El consejero en representación de los impositores también interpeló a Blesa acerca de las inversiones realizadas por Caja Madrid en empresas como SOS-Cuétara, Iberia o Bankinter, que han dejado en evidencia la capacidad y efectividad de los análisis de inversión realizados previamente a la toma de decisión. Castilla advirtió que la inversión que la entidad realizó en SOS-Cuétara (150 millones de euros), exige “mirar con lupa” la operación para no comprometer la reputación de la caja. El consejero pidió a Blesa que concretara las pérdidas que la caja ha registrado en sus participaciones en SOS-Cuétara, Iberia y Bankinter.

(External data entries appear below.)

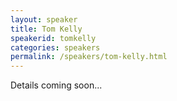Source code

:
 ```yaml
---
layout: speaker
title: Tom Kelly
speakerid: tomkelly
categories: speakers
permalink: /speakers/tom-kelly.html
---
```


Details coming soon...
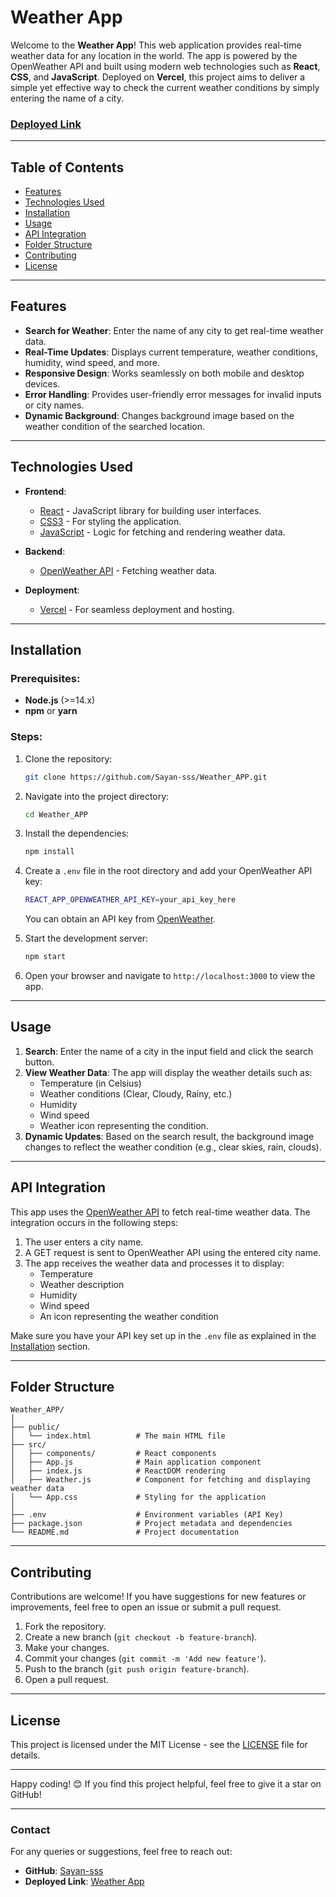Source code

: 
# Weather App

Welcome to the **Weather App**! This web application provides real-time weather data for any location in the world. The app is powered by the OpenWeather API and built using modern web technologies such as **React**, **CSS**, and **JavaScript**. Deployed on **Vercel**, this project aims to deliver a simple yet effective way to check the current weather conditions by simply entering the name of a city.

### [Deployed Link](https://weather-app-ivory-xi.vercel.app/)

---

## Table of Contents

- [Features](#features)
- [Technologies Used](#technologies-used)
- [Installation](#installation)
- [Usage](#usage)
- [API Integration](#api-integration)
- [Folder Structure](#folder-structure)
- [Contributing](#contributing)
- [License](#license)

---

## Features

- **Search for Weather**: Enter the name of any city to get real-time weather data.
- **Real-Time Updates**: Displays current temperature, weather conditions, humidity, wind speed, and more.
- **Responsive Design**: Works seamlessly on both mobile and desktop devices.
- **Error Handling**: Provides user-friendly error messages for invalid inputs or city names.
- **Dynamic Background**: Changes background image based on the weather condition of the searched location.

---

## Technologies Used

- **Frontend**:
  - [React](https://reactjs.org/) - JavaScript library for building user interfaces.
  - [CSS3](https://www.w3.org/Style/CSS/) - For styling the application.
  - [JavaScript](https://www.javascript.com/) - Logic for fetching and rendering weather data.

- **Backend**:
  - [OpenWeather API](https://openweathermap.org/api) - Fetching weather data.

- **Deployment**:
  - [Vercel](https://vercel.com/) - For seamless deployment and hosting.

---

## Installation

### Prerequisites:
- **Node.js** (>=14.x)
- **npm** or **yarn**

### Steps:

1. Clone the repository:
   ```bash
   git clone https://github.com/Sayan-sss/Weather_APP.git
   ```

2. Navigate into the project directory:
   ```bash
   cd Weather_APP
   ```

3. Install the dependencies:
   ```bash
   npm install
   ```

4. Create a `.env` file in the root directory and add your OpenWeather API key:
   ```bash
   REACT_APP_OPENWEATHER_API_KEY=your_api_key_here
   ```

   You can obtain an API key from [OpenWeather](https://openweathermap.org/api).

5. Start the development server:
   ```bash
   npm start
   ```

6. Open your browser and navigate to `http://localhost:3000` to view the app.

---

## Usage

1. **Search**: Enter the name of a city in the input field and click the search button.
2. **View Weather Data**: The app will display the weather details such as:
   - Temperature (in Celsius)
   - Weather conditions (Clear, Cloudy, Rainy, etc.)
   - Humidity
   - Wind speed
   - Weather icon representing the condition.
3. **Dynamic Updates**: Based on the search result, the background image changes to reflect the weather condition (e.g., clear skies, rain, clouds).

---

## API Integration

This app uses the [OpenWeather API](https://openweathermap.org/api) to fetch real-time weather data. The integration occurs in the following steps:

1. The user enters a city name.
2. A GET request is sent to OpenWeather API using the entered city name.
3. The app receives the weather data and processes it to display:
   - Temperature
   - Weather description
   - Humidity
   - Wind speed
   - An icon representing the weather condition

Make sure you have your API key set up in the `.env` file as explained in the [Installation](#installation) section.

---

## Folder Structure

```
Weather_APP/
│
├── public/
│   └── index.html          # The main HTML file
├── src/
│   ├── components/         # React components
│   ├── App.js              # Main application component
│   ├── index.js            # ReactDOM rendering
│   ├── Weather.js          # Component for fetching and displaying weather data
│   └── App.css             # Styling for the application
│
├── .env                    # Environment variables (API Key)
├── package.json            # Project metadata and dependencies
└── README.md               # Project documentation
```

---

## Contributing

Contributions are welcome! If you have suggestions for new features or improvements, feel free to open an issue or submit a pull request.

1. Fork the repository.
2. Create a new branch (`git checkout -b feature-branch`).
3. Make your changes.
4. Commit your changes (`git commit -m 'Add new feature'`).
5. Push to the branch (`git push origin feature-branch`).
6. Open a pull request.

---

## License

This project is licensed under the MIT License - see the [LICENSE](LICENSE) file for details.

---

Happy coding! 😊 If you find this project helpful, feel free to give it a star on GitHub!

--- 

### Contact

For any queries or suggestions, feel free to reach out:

- **GitHub**: [Sayan-sss](https://github.com/Sayan-sss)
- **Deployed Link**: [Weather App](https://weather-app-ivory-xi.vercel.app/)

Morosidad y titulizaciones

Otro de los puntos de la intervención de Alejandro Castilla fue el incremento de la morosidad de Caja Madrid, que se encuentra muy por encima de la media del sector, y que ha obligado a una decisión sin precedentes en el sistema financiero español, como es la suspensión del pago de intereses en las titulizaciones hipotecarias.
 
El consejero también se detuvo en otras operaciones polémicas llevadas a cabo durante la gestión de Miguel Blesa, como la adquisición del City National Bank de Florida, por un valor muy superior al considerado como adecuado por los analistas, cuestión que ha sido puesta de manifiesto incluso por el Banco de España; la compra de una mansión en Cayo Vizcaíno (Miami) por 10 millones de dólares; o la adquisición de un lujoso vehículo blindado, “que avergonzaría hasta al Padre Piquer”.
 
A tenor de todas estas cuestiones, está claro que la etapa de Miguel Blesa en la presidencia de Caja Madrid, sin duda la peor de los más de 300 años de historia de la entidad, ha acarreado un grave riesgo reputacional para la caja fundada por el Padre Piquer. Si la reputación de Caja Madrid ha logrado mantenerse ha sido gracias a la entrega y profesionalidad de sus empleados, que ha conseguido amortiguar las consecuencias de la gestión de Miguel Blesa. Una persona sin antecedentes relacionados con el mundo financiero en su currículum, que llegó a este cargo gracias a su relación personal con el anterior presidente del Gobierno, en 1996, y que ha puesto a la entidad al servicio de sus intereses personales, llegando incluso a forjar contradictorias alianzas con tal de perpetuarse en el cargo.